_YOUR GOAL:_ Copy out each line of the entries below in which the string "JSON" appears.

· · · · · · ·

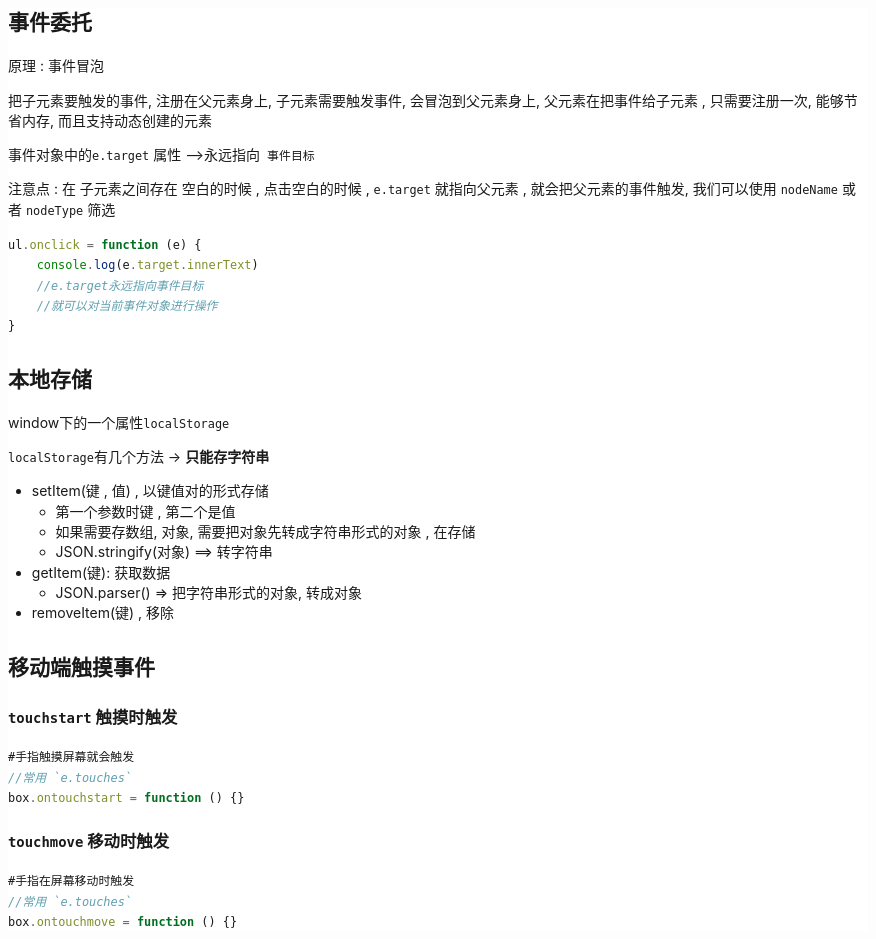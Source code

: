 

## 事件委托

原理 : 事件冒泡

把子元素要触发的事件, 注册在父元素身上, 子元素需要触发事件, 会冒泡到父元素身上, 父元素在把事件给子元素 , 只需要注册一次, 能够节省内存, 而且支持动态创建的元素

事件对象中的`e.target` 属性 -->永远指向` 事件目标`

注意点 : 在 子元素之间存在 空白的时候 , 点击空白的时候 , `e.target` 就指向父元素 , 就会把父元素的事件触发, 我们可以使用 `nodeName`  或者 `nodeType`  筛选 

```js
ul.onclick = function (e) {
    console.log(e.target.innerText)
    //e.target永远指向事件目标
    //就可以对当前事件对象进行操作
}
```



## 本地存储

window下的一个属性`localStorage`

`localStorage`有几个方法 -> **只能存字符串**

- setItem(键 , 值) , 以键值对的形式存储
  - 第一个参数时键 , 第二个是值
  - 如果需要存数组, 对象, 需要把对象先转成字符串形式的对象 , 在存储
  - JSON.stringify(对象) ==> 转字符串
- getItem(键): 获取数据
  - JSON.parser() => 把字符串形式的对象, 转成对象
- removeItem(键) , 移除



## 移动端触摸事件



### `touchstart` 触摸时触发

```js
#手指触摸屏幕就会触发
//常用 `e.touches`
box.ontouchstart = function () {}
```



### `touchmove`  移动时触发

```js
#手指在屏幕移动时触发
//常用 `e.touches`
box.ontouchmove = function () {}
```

· · · · · · ·

_OUTPUT OF THE EXERCISE:_
  - JSON.stringify(对象) ==> 转字符串
  - JSON.parser() => 把字符串形式的对象, 转成对象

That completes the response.